# The data
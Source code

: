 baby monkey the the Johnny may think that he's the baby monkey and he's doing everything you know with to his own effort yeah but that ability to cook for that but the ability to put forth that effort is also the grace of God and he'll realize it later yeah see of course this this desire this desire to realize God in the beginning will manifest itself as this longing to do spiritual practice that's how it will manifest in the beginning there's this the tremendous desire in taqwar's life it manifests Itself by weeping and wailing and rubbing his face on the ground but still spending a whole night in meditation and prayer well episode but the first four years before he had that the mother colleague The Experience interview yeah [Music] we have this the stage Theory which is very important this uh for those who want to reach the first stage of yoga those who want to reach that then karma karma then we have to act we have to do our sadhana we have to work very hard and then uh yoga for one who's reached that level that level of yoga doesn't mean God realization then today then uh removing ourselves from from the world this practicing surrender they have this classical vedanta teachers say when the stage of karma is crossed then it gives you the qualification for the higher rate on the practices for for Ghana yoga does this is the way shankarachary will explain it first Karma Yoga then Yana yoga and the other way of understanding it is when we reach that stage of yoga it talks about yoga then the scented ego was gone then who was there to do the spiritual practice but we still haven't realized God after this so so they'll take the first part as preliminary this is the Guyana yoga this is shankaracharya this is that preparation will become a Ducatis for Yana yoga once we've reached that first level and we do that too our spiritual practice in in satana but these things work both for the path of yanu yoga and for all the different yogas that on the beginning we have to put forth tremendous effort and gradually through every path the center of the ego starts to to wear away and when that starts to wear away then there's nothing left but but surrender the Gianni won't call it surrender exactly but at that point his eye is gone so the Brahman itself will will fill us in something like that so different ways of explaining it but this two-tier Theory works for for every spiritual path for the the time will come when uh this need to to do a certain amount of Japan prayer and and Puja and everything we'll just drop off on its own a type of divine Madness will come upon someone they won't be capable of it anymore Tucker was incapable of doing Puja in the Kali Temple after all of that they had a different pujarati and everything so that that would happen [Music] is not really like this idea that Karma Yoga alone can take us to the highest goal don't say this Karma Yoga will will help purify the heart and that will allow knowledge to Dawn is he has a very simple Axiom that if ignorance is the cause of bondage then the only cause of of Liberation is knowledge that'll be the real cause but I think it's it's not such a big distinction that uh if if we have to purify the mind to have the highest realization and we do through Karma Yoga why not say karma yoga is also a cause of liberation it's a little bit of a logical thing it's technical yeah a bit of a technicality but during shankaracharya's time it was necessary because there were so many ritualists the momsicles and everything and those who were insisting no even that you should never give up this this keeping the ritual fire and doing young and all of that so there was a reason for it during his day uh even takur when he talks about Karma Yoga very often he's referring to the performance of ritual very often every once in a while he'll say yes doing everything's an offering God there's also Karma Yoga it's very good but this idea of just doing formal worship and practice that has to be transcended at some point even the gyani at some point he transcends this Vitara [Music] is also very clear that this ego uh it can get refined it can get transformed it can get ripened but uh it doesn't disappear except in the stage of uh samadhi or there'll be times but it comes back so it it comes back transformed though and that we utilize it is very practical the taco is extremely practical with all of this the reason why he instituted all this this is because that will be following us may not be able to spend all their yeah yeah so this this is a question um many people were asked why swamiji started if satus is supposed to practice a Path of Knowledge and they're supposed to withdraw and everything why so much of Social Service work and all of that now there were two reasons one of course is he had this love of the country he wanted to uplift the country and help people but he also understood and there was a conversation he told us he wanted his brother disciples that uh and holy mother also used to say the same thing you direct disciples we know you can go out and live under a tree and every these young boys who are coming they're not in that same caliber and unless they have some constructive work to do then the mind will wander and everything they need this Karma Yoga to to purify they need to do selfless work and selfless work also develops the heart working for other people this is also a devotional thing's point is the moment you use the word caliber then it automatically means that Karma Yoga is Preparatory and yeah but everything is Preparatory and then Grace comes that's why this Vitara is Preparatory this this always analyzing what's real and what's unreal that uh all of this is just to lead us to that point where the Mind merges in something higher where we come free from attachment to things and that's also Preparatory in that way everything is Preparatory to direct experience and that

* * *

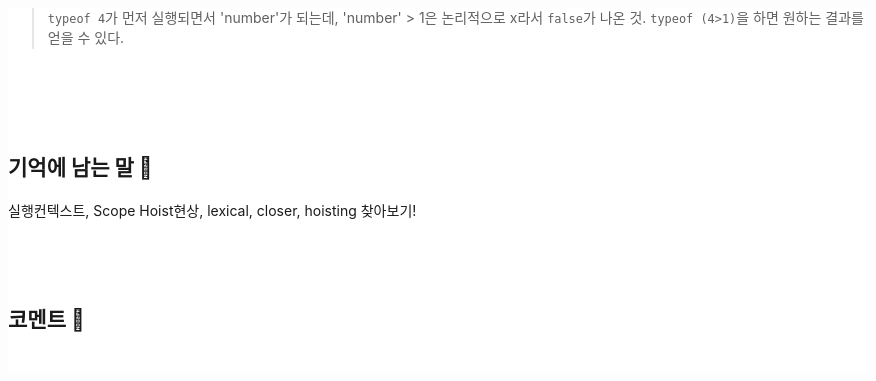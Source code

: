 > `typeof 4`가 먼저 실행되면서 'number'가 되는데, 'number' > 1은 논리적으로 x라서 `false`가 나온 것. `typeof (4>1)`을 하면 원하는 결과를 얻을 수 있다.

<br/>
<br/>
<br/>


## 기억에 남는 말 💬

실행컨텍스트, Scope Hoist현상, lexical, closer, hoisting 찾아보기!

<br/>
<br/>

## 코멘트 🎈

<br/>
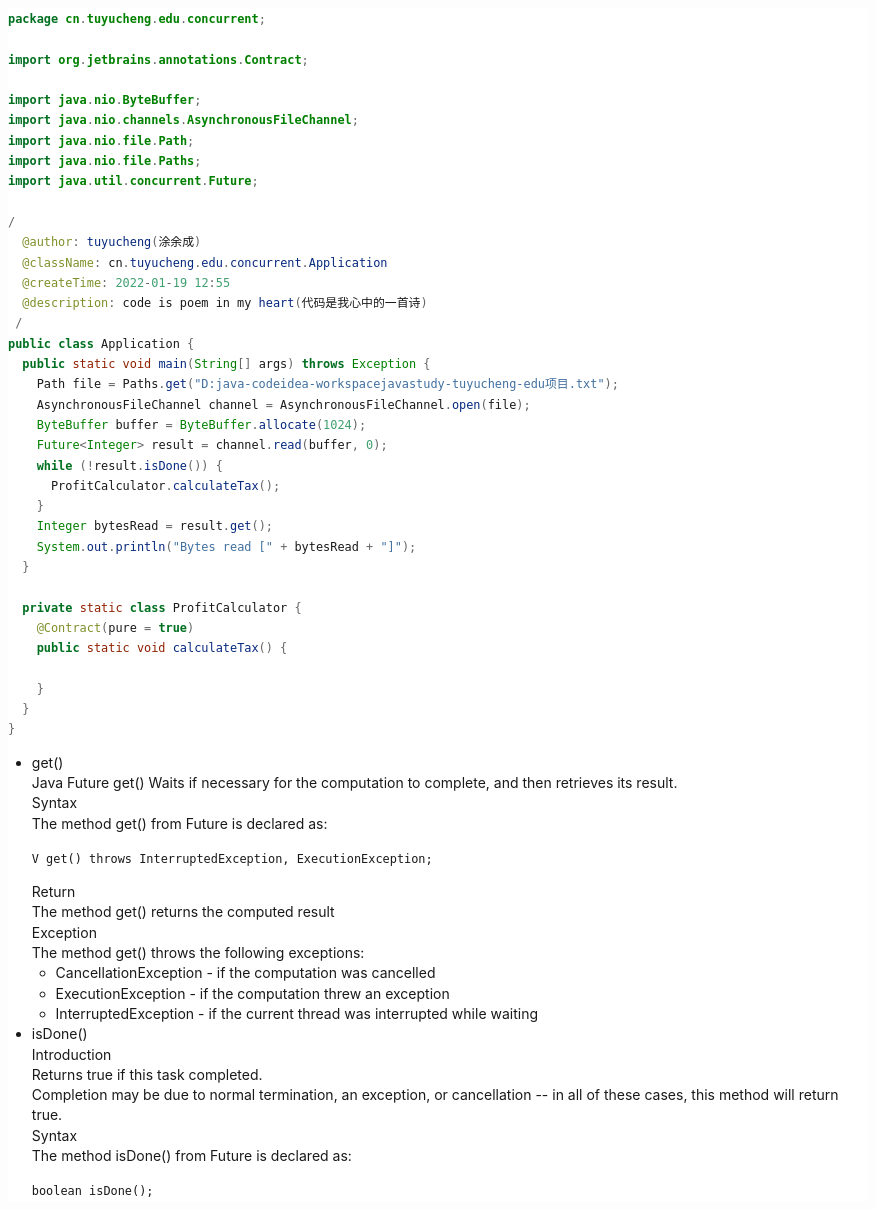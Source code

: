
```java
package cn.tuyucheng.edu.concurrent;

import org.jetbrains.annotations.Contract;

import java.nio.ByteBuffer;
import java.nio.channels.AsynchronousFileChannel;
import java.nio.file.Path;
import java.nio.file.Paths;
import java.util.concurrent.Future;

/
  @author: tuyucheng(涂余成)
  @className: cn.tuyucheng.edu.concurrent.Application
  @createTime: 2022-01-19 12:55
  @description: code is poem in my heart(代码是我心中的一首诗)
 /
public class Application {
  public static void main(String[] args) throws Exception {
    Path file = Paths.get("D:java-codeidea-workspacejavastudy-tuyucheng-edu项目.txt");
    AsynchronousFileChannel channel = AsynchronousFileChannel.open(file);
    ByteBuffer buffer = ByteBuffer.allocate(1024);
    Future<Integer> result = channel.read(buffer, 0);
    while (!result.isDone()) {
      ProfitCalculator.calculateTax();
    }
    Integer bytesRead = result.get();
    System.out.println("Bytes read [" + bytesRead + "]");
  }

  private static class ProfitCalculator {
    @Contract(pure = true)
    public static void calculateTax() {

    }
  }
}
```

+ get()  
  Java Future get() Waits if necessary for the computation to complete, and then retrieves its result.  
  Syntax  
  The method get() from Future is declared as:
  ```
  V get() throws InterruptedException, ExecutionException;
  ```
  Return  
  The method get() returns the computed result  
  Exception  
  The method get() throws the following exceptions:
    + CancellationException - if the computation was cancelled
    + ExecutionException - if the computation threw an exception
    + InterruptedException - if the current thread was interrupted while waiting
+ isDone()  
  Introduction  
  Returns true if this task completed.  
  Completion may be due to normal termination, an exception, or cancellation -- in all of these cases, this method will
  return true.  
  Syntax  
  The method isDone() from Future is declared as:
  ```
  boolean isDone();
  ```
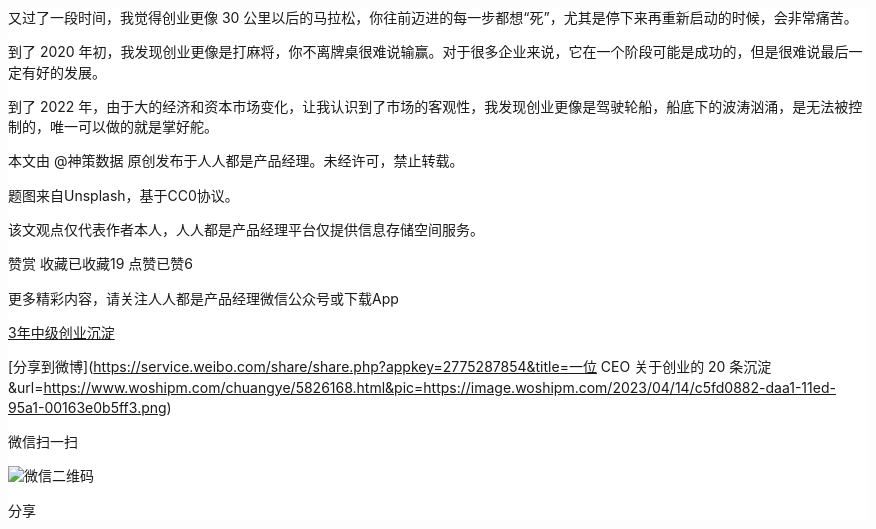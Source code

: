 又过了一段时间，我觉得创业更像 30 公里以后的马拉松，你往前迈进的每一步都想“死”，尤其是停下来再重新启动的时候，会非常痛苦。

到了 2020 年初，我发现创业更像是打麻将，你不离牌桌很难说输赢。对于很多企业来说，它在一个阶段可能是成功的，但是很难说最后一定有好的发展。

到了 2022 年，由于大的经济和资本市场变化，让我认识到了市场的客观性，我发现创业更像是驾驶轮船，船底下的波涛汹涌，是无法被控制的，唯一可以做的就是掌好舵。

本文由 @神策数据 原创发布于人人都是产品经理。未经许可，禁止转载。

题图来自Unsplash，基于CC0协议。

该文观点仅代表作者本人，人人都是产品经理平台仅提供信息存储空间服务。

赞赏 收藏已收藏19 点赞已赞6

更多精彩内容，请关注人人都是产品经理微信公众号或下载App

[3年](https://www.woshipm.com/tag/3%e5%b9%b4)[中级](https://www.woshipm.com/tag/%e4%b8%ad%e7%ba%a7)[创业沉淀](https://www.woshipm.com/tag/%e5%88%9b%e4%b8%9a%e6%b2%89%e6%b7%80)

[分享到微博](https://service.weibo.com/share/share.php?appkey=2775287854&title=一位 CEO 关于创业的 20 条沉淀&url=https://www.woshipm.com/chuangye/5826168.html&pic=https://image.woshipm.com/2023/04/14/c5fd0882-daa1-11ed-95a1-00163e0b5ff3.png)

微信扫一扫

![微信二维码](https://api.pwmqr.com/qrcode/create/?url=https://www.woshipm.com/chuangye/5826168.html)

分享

# Directions for this task
Across all of the material above, how many lines contain the word "computation"? Only the number should be given.

# Worked solution
3